Records for this exercise: Begin

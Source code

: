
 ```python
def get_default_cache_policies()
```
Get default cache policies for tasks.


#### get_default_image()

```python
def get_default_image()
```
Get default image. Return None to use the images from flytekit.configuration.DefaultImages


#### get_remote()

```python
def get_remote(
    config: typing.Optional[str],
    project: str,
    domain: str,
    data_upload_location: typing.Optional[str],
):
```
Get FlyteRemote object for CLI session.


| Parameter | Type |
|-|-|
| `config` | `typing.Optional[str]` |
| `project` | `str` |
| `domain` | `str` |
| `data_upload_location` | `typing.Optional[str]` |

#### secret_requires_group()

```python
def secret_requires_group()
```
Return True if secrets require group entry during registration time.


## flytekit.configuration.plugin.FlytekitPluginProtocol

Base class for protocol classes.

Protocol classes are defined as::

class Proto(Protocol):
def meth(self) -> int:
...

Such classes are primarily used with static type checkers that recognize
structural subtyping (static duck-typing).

Records for this exercise: End
Records for this exercise: Begin

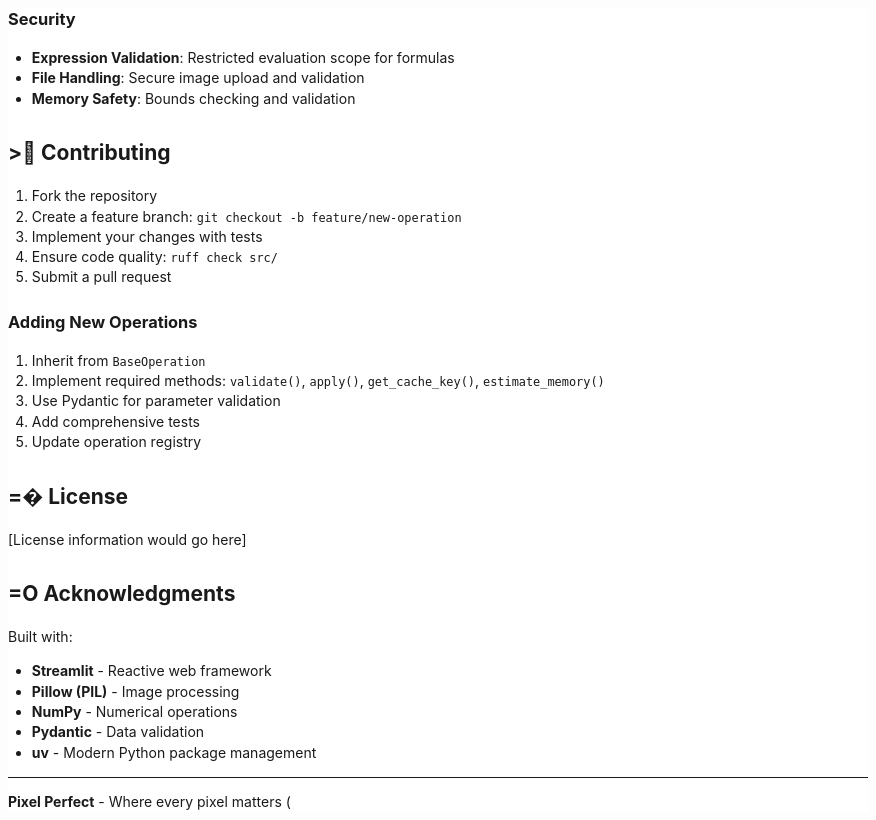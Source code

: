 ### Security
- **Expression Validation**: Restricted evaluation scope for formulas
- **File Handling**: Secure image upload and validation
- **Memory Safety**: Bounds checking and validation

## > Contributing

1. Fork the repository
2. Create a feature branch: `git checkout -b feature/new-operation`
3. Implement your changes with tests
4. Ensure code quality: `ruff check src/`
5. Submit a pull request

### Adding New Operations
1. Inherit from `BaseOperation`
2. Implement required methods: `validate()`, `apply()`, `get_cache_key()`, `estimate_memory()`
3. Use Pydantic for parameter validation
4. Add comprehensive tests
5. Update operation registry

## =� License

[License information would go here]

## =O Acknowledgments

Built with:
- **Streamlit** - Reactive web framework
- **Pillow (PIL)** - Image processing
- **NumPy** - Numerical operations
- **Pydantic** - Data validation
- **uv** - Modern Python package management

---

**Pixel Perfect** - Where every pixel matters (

Records for this exercise: End

> **Assignment**
Quote the data above from the line containing "### Adding New Operations" to the line containing "Perfect** - Where", inclusive, and stop.

> **Your response**
### Adding New Operations
1. Inherit from `BaseOperation`
2. Implement required methods: `validate()`, `apply()`, `get_cache_key()`, `estimate_memory()`
3. Use Pydantic for parameter validation
4. Add comprehensive tests
5. Update operation registry

## =� License

[License information would go here]

## =O Acknowledgments

Built with:
- **Streamlit** - Reactive web framework
- **Pillow (PIL)** - Image processing
- **NumPy** - Numerical operations
- **Pydantic** - Data validation
- **uv** - Modern Python package management

---

**Pixel Perfect** - Where every pixel matters (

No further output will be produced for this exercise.